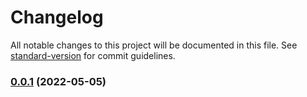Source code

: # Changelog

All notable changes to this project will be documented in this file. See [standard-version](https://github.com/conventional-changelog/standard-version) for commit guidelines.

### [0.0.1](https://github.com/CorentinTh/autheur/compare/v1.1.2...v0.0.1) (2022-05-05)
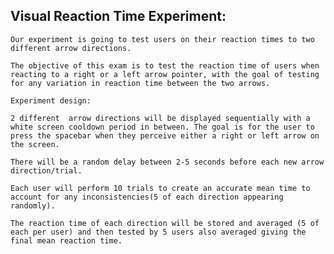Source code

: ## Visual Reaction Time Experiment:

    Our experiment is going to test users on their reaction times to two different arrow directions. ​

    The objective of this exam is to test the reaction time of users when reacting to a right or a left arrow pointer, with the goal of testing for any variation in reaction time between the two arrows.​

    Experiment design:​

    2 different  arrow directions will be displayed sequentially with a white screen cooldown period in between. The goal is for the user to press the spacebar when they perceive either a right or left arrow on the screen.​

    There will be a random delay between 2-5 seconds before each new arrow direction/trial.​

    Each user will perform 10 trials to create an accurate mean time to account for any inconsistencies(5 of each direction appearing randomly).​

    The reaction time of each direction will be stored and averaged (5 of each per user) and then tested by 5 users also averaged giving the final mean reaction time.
------
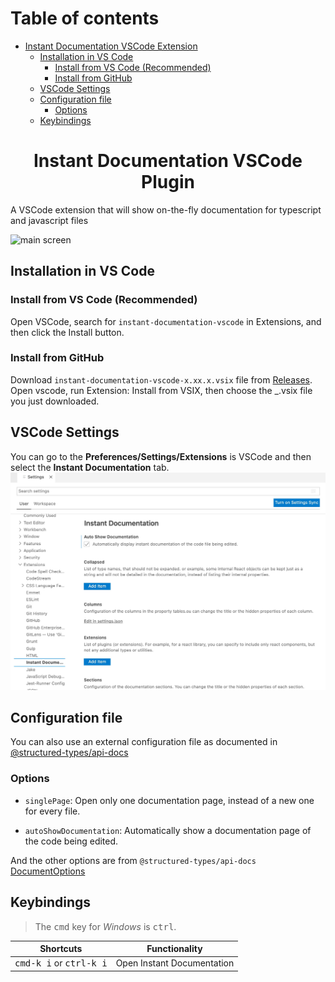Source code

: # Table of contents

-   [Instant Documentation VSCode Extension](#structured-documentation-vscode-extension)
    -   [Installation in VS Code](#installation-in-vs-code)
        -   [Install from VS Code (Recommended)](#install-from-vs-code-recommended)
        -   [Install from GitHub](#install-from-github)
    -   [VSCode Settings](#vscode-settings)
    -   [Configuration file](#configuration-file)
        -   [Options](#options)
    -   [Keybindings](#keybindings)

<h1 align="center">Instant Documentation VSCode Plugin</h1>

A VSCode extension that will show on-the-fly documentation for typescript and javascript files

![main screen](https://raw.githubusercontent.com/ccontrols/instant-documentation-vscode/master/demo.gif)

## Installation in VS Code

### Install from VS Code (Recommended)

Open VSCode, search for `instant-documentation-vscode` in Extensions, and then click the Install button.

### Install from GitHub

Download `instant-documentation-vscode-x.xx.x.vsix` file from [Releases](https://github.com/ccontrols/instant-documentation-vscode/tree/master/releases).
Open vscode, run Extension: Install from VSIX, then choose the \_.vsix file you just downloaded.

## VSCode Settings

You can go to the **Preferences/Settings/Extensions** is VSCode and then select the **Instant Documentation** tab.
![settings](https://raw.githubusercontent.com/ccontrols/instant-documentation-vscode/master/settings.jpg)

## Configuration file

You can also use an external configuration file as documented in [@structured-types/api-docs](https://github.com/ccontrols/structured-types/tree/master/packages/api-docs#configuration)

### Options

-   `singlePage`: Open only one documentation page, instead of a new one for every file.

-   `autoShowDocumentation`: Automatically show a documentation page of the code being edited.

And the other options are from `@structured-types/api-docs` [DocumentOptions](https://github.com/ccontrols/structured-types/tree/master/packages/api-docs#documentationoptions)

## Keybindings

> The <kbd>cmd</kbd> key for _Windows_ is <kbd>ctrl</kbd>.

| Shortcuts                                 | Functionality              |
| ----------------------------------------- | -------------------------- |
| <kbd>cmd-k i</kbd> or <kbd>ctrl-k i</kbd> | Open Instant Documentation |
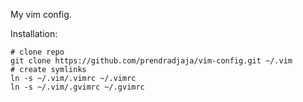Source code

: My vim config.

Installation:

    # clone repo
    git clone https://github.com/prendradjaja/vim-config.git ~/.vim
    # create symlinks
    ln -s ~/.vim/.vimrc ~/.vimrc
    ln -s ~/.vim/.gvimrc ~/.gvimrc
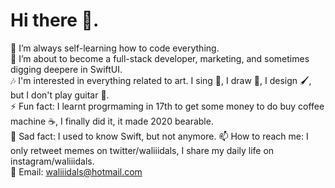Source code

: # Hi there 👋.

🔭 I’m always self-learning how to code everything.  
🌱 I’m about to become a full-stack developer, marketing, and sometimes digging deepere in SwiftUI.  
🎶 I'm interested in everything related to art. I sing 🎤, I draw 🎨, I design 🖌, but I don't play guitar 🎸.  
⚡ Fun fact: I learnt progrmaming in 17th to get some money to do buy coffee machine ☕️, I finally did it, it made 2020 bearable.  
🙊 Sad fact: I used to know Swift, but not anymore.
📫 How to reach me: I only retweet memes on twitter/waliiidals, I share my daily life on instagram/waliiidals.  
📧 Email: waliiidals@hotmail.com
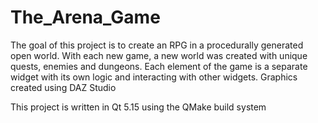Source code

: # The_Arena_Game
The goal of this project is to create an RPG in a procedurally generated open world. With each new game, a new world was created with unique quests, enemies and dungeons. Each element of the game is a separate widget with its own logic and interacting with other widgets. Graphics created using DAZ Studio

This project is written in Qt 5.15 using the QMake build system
------
* Try it
Transcribe, from the material above, the stretch starting at the line with "life on instagram/waliiidals." and ending at the line with "This project is written", both included, exactly. Do not carry over pictures.

* Exercise response
📫 How to reach me: I only retweet memes on twitter/waliiidals, I share my daily life on instagram/waliiidals.  
📧 Email: waliiidals@hotmail.com
Source code

: # The_Arena_Game
The goal of this project is to create an RPG in a procedurally generated open world. With each new game, a new world was created with unique quests, enemies and dungeons. Each element of the game is a separate widget with its own logic and interacting with other widgets. Graphics created using DAZ Studio

This project is written in Qt 5.15 using the QMake build system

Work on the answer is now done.